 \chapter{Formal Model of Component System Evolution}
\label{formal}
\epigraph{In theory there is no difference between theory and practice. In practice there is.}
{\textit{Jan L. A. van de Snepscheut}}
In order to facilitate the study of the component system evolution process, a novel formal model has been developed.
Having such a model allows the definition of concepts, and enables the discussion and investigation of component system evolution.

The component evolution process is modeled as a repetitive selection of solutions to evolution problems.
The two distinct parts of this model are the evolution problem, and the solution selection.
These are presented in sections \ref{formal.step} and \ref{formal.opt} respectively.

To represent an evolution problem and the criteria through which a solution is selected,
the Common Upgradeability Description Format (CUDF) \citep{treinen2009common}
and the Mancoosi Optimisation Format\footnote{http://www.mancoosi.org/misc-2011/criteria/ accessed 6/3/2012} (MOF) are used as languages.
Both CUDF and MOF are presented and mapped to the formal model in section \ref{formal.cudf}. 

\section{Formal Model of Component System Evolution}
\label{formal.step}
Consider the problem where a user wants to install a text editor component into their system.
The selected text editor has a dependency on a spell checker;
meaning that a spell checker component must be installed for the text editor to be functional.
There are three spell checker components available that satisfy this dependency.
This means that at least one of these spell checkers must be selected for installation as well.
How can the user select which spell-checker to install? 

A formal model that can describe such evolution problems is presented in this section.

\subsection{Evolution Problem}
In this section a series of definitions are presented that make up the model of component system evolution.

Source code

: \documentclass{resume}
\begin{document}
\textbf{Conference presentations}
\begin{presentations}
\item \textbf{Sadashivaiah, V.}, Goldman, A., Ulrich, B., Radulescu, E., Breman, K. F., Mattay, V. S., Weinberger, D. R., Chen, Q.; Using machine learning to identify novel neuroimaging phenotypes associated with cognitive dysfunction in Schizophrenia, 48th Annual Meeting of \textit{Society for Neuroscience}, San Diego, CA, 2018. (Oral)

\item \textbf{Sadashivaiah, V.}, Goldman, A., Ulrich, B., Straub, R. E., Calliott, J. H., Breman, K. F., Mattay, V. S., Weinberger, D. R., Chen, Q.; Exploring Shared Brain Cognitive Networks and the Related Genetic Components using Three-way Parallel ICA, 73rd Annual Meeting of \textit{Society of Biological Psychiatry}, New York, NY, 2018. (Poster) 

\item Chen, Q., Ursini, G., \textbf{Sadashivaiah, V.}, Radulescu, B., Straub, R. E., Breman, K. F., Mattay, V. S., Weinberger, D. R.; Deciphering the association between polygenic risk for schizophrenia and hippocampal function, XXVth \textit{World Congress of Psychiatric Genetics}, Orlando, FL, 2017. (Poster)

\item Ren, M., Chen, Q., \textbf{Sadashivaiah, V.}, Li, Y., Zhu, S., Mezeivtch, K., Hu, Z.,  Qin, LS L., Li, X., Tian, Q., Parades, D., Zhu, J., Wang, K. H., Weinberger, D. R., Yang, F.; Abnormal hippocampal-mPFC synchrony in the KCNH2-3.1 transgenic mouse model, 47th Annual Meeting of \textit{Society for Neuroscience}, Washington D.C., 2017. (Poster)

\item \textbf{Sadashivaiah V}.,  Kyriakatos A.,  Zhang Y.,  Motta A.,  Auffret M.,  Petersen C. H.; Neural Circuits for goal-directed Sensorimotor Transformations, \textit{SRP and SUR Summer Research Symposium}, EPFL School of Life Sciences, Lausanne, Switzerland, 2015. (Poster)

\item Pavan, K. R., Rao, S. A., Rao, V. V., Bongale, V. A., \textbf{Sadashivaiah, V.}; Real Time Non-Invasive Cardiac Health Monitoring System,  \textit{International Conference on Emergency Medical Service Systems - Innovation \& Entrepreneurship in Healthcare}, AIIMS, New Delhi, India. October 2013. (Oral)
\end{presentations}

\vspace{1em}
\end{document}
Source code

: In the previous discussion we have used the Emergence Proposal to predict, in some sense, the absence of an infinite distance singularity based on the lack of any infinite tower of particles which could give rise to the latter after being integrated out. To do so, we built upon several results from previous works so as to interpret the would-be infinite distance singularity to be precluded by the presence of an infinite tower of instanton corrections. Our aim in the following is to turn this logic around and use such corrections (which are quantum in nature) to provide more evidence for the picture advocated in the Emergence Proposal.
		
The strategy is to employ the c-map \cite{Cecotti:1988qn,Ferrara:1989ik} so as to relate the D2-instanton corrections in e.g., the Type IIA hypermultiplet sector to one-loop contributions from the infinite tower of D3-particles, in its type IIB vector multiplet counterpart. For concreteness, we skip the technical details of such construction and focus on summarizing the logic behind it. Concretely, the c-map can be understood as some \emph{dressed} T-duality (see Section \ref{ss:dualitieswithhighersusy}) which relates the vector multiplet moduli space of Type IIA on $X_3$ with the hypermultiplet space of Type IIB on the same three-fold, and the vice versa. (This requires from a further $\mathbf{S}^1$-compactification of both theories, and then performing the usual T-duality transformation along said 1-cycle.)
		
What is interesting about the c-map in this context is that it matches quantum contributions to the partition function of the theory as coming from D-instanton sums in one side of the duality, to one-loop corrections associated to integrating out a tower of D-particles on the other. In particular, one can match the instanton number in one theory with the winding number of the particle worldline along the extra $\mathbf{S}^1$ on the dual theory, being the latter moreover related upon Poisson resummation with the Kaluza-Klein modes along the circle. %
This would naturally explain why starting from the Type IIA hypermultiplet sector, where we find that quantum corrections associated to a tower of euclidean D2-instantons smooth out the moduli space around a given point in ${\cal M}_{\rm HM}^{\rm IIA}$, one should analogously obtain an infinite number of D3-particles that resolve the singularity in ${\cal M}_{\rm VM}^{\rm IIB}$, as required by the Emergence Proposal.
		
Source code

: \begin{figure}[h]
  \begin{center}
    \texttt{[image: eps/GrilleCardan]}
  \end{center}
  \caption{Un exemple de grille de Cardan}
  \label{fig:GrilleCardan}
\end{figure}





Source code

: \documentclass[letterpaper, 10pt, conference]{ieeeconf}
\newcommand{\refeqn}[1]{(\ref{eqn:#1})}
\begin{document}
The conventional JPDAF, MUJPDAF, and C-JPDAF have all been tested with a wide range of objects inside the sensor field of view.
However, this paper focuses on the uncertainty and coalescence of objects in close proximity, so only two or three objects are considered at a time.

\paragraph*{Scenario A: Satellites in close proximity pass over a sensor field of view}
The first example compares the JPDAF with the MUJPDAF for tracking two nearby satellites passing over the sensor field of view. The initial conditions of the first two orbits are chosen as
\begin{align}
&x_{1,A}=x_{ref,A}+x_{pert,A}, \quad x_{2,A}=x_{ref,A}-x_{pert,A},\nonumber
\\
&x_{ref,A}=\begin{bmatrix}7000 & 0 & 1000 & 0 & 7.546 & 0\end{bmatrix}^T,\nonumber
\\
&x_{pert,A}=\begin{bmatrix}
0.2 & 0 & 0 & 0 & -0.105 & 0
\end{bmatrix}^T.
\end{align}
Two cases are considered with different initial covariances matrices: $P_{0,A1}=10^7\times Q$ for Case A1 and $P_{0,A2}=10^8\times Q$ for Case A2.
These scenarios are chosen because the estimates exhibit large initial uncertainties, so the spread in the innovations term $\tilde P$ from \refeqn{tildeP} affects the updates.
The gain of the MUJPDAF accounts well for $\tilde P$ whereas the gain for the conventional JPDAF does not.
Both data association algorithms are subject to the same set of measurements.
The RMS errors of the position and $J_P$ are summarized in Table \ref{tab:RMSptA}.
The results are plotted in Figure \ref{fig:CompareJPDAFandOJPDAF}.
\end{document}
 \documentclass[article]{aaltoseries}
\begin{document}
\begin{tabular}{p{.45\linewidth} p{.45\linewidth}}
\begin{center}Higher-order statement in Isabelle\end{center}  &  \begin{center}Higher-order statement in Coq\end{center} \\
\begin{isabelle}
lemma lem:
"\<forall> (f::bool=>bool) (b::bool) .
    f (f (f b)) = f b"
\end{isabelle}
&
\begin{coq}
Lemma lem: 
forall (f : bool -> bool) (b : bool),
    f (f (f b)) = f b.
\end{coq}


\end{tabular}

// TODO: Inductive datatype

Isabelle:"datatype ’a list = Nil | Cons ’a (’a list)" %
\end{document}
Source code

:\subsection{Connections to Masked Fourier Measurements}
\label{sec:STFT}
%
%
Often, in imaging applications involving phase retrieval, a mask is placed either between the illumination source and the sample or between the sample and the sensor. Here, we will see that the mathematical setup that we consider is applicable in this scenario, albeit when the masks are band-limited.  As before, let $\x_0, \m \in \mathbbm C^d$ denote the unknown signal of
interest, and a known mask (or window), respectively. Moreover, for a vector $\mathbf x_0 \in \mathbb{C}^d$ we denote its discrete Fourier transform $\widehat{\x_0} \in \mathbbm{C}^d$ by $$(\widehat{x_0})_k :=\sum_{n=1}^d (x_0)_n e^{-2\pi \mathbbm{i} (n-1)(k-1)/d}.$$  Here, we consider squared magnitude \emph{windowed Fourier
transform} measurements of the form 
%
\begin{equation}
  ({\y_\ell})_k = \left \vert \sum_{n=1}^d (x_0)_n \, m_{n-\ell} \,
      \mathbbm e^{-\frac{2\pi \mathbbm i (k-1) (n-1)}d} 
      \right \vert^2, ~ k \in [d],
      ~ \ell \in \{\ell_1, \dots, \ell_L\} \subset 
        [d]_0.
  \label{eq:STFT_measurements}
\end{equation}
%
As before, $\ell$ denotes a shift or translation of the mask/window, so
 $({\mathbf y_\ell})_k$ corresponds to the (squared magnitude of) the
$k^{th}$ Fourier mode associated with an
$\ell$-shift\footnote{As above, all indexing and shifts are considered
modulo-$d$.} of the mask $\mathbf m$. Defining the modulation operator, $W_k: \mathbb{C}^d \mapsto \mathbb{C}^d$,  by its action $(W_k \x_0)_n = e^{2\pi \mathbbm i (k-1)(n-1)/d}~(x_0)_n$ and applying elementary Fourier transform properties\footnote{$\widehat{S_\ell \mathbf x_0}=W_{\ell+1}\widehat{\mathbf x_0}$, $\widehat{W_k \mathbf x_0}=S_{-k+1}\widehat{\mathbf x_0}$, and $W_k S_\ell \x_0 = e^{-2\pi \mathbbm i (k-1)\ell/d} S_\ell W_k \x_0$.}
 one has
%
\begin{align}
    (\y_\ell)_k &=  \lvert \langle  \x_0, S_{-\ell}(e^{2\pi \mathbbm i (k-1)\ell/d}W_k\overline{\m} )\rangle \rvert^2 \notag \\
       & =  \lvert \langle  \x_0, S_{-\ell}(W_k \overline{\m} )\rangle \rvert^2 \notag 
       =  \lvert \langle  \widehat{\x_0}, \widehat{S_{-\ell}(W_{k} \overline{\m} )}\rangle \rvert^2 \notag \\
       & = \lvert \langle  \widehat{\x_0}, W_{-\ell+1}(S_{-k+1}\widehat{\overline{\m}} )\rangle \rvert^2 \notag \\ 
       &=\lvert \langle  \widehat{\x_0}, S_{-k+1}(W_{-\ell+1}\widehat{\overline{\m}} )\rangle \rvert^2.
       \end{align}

######

_Exercise description_. How many lines in the records above contain the word "duality"? Answer with the number only.

_Written solution_. 2